Un giorno per fermare il mondo e dire basta alla guerra. È l’appello lanciato da Barbara Alberti e Ginevra Bompiani con la proposta di uno sciopero mondiale contro la guerra. L’idea è semplice: incrociare le braccia per un giorno, fermando la produzione e il consumo, per creare un danno economico che faccia risuonare la voce di chi vuole la pace.
“Per un giorno non si produce e non si consuma“, si legge nell’appello. “Produciamo un danno economico come dieci guerre. Così il mondo si accorgerà che esistiamo, noi che vogliamo la pace“.
L’invito è rivolto a tutti, in ogni angolo del globo: lavoratori, studenti, insegnanti, imprenditori, cittadini. L’obiettivo è quello di unire le forze e dare un segnale forte ai potenti del mondo: la guerra non è la soluzione.
Lo sciopero è la cessazione del lavoro a scopo di lotta per strappare nuove concessioni o difendere quelle già acquistate. Non è una semplice interruzione del lavoro, ma una lotta. La parola che più si avvicina alla sua essenza è la parola inglese “Strike” (e in tedesco “Streik”), che significa “sciopero” ma anche “colpire”. Lo sciopero è un modo di costringere il potere – che ammira se stesso nello specchio – a guardare in basso e prendere coscienza di altre realtà.
Fabrizio Caramagna
Come partecipare
Per aderire allo sciopero mondiale contro la guerra è sufficiente inviare una mail all’indirizzo assembleaperlapace@gmail.com con oggetto “partecipo“, o sottoscrivere l’appello al link https://assembleaperlapace.org .

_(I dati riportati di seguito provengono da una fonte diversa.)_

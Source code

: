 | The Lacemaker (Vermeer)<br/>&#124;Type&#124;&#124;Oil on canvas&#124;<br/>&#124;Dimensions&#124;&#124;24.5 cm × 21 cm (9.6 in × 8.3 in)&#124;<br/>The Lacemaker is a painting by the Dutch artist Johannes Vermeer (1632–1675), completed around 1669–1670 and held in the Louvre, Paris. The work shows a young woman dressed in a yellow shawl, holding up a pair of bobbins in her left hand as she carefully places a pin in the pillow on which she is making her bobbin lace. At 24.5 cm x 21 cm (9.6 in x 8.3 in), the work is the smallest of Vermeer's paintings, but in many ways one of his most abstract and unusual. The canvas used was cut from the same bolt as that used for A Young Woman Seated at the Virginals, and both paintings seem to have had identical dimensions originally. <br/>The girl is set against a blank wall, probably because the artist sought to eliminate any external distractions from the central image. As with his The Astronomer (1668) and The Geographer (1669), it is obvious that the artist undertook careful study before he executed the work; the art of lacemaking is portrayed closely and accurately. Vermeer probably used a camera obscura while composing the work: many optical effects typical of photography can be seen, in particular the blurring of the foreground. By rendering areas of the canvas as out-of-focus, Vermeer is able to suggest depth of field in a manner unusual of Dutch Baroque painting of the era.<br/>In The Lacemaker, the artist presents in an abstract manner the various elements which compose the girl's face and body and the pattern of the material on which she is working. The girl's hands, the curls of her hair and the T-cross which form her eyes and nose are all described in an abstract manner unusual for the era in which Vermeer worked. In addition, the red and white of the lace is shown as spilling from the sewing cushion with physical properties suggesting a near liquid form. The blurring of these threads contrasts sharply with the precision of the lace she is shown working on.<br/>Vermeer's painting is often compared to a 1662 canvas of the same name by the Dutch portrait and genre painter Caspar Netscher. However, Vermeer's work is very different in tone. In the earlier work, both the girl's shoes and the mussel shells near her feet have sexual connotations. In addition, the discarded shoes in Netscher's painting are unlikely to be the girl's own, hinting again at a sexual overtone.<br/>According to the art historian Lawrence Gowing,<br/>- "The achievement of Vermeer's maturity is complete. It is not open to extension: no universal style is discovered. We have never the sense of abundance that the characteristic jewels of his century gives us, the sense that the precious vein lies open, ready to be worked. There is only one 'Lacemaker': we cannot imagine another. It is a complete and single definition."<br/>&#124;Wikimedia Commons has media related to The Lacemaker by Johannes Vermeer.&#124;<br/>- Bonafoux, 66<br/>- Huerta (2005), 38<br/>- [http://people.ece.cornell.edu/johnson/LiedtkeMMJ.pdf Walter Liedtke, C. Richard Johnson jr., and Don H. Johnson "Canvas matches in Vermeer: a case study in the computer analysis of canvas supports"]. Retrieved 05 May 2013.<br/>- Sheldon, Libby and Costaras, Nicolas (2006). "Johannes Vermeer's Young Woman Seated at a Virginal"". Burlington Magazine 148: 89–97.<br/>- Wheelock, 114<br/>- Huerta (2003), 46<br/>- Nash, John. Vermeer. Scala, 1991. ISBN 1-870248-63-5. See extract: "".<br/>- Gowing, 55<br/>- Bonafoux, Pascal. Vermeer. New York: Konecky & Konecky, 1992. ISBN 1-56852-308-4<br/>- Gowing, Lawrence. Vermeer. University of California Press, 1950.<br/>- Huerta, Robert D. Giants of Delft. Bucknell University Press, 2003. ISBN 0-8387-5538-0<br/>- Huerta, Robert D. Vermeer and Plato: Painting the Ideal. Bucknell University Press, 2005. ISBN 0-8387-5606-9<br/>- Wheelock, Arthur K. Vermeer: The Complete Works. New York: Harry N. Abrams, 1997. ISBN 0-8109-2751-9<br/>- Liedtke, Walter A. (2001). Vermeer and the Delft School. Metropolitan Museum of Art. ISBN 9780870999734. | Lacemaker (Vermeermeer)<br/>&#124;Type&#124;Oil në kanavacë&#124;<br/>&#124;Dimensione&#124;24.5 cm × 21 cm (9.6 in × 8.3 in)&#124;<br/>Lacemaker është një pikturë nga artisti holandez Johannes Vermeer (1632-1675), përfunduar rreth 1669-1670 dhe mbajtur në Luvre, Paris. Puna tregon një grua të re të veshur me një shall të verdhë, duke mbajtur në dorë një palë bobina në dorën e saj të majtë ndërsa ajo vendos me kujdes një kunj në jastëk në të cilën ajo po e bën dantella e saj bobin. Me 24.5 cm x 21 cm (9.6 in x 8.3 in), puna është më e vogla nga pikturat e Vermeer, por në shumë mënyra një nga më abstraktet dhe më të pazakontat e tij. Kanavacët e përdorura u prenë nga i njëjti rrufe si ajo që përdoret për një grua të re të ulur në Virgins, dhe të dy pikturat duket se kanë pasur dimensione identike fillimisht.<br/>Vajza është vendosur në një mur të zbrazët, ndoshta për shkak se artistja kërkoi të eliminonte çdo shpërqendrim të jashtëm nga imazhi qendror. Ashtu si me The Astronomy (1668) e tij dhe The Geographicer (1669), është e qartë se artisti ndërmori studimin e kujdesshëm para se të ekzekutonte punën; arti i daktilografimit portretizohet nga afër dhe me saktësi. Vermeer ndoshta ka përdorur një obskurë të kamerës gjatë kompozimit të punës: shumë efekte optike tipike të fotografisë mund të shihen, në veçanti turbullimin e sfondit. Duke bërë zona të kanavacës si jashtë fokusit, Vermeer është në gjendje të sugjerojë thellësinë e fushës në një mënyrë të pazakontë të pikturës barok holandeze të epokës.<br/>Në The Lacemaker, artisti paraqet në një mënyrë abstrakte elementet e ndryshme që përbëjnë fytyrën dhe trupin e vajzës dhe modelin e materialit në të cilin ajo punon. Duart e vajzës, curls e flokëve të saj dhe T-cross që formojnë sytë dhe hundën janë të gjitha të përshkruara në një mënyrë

Un’iniziativa che sta prendendo piede
L’appello di Barbara Alberti e Ginevra Bompiani sta rapidamente raccogliendo adesioni. E’ stato rilanciato anche su La7.
Bisognerebbe ascoltarle, le donne, quando prendono parola contro la guerra. Dentro un corpo di donna, per destino biologico, non abita la distruzione, ma la possibilità di dare la vita.
Invocare un giorno di sciopero, benché mondiale, contro tutto ciò può sembrare ingenuo, un gesto simbolico sventolato in faccia a chi usa i muscoli, la tipica fionda contro un bazooka. Eppure… eppure uno sciopero mette in campo, anzi sottrae letteralmente, e non solo simbolicamente, il corpo a qualcosa che non si condivide, per questo fa paura a chi lo subisce, lo sciopero.
Mariangela Mianiti da Il Manifesto
Praticare la sottrazione di sé è l’unica arma fisica e non violenta di chi non ha armi di distruzione. La sottrazione di sé diventa incisiva se è praticata da una moltitudine, se fa parte di un progetto collettivo e qui sta il punto critico.
Un messaggio di speranza
Lo sciopero mondiale contro la guerra è un messaggio di speranza in un momento buio per l’umanità. È la dimostrazione che la gente comune può fare la differenza e che la pace è ancora possibile.